Plans to create an oil field more than twice the size of the controversial Cambo development risk “wrecking” Scotland’s climate and setting net-zero targets back.
Rosebank, located north-west of Shetland, could produce over 70,000 barrels of oil every day at its peak under proposals brought before Westminster by Norwegian state-controlled company Equinor.
However The Scottish Greens have branded the blueprints “a climate disaster” and urged the UK government to turn the bid down.
It comes just months after First Minister Nicola Sturgeon publicly condemned the Cambo plans, which were shelved last year.
The Scottish Government does not have the power to block new oil fields being created, but Green MSP Mark Ruskell, the party’s energy and environment spokesman, said the opportunity to state the UK’s credentials as a leader on climate change “must not be squandered”.
“We are already past the point when we should have been moving away from oil and gas, yet Westminster is doubling down on it,” he said.
“2023 is a key year for our recovery and for our planet, and we cannot squander it. It must be a year of transition and change.
“Yet, with over 100 new climate-wrecking oil and gas exploration licences in the pipeline, and even a new coal mine in Cumbria, the UK Government has been utterly unwilling to take the climate action that is so badly needed.

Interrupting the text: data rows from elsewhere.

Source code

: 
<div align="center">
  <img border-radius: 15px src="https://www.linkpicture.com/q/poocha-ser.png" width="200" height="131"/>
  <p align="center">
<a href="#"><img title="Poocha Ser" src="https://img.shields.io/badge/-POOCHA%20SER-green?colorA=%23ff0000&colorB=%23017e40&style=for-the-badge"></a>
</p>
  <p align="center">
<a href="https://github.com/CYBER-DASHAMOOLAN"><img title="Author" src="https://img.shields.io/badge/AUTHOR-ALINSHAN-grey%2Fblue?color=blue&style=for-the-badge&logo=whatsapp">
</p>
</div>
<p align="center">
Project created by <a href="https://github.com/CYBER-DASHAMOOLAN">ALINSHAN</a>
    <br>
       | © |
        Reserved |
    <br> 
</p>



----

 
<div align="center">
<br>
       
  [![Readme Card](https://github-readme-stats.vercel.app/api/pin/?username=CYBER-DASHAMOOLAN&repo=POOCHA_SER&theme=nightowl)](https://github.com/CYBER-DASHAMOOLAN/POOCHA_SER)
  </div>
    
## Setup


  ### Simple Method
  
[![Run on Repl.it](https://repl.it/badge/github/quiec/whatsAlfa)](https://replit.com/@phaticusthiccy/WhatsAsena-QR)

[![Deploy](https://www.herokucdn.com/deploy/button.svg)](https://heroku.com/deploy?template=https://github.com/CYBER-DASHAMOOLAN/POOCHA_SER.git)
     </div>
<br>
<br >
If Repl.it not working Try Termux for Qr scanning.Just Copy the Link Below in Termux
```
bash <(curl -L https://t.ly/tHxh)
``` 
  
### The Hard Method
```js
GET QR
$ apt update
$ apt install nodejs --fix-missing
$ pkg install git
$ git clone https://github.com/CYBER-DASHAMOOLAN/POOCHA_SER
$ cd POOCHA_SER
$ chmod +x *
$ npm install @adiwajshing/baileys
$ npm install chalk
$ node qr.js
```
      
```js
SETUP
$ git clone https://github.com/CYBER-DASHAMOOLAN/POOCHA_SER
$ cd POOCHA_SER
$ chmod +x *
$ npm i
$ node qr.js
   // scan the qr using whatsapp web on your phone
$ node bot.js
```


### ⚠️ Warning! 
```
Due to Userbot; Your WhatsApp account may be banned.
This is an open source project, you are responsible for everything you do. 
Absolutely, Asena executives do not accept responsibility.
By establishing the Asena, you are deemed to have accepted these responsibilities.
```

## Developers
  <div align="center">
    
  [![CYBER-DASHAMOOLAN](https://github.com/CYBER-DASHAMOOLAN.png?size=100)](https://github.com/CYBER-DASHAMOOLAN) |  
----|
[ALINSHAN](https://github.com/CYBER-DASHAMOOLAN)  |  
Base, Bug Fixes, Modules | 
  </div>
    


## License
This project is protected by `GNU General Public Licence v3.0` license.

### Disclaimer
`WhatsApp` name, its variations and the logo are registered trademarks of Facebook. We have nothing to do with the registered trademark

“Renewable energy is the cheapest and cleanest energy available. But we cannot realise our renewable potential as long as we are tied to a Tory Government that is more concerned with the profits of its friends in the fossil fuel industry than it is with our environment.
“The climate vandalism has gone on long enough. This must be the year when Rishi Sunak and his colleagues do the right thing for people and planet.”
Rosebank is the biggest undeveloped oil and gas field in the North Sea, with nearly 500 million barrels – a claim disputed by Equinor which says the recoverable reserves estimate 300 million.
Equinor has said a final investment decision could be made in 2023, with the first oil expected in late 2026.
The First Minister was urged to oppose the controversial proposals by campaigners during the UN Cop27 climate talks in Egypt last year.
A spokesperson for Equinor said: “Equinor is committed to net zero by 2050. Here in the UK we are building the world’s largest wind farm, Dogger Bank, and are planning some of the largest hydrogen and CCS projects in the world.
“Still, demand for oil and gas is not going away in the short term. The UK is a net importer of oil and gas. While we still need oil and gas, we aim to develop and operate projects such as Rosebank with the lowest possible carbon footprint while bringing the maximum value to society in the shape of UK investment, local jobs and energy security.”
Mike Tholen, sustainability director of Offshore Energies UK (OEUK), said the industry is committed to the transition to net zero but said gas and oil were essential to power the nation until then.
He said: “New developments like Rosebank are replacing older and higher emission intensity resources that are decommissioning rapidly. It would become part of the network of oil and gas fields in the North Sea that will help keep our nation supplied with energy while we build a greener future.”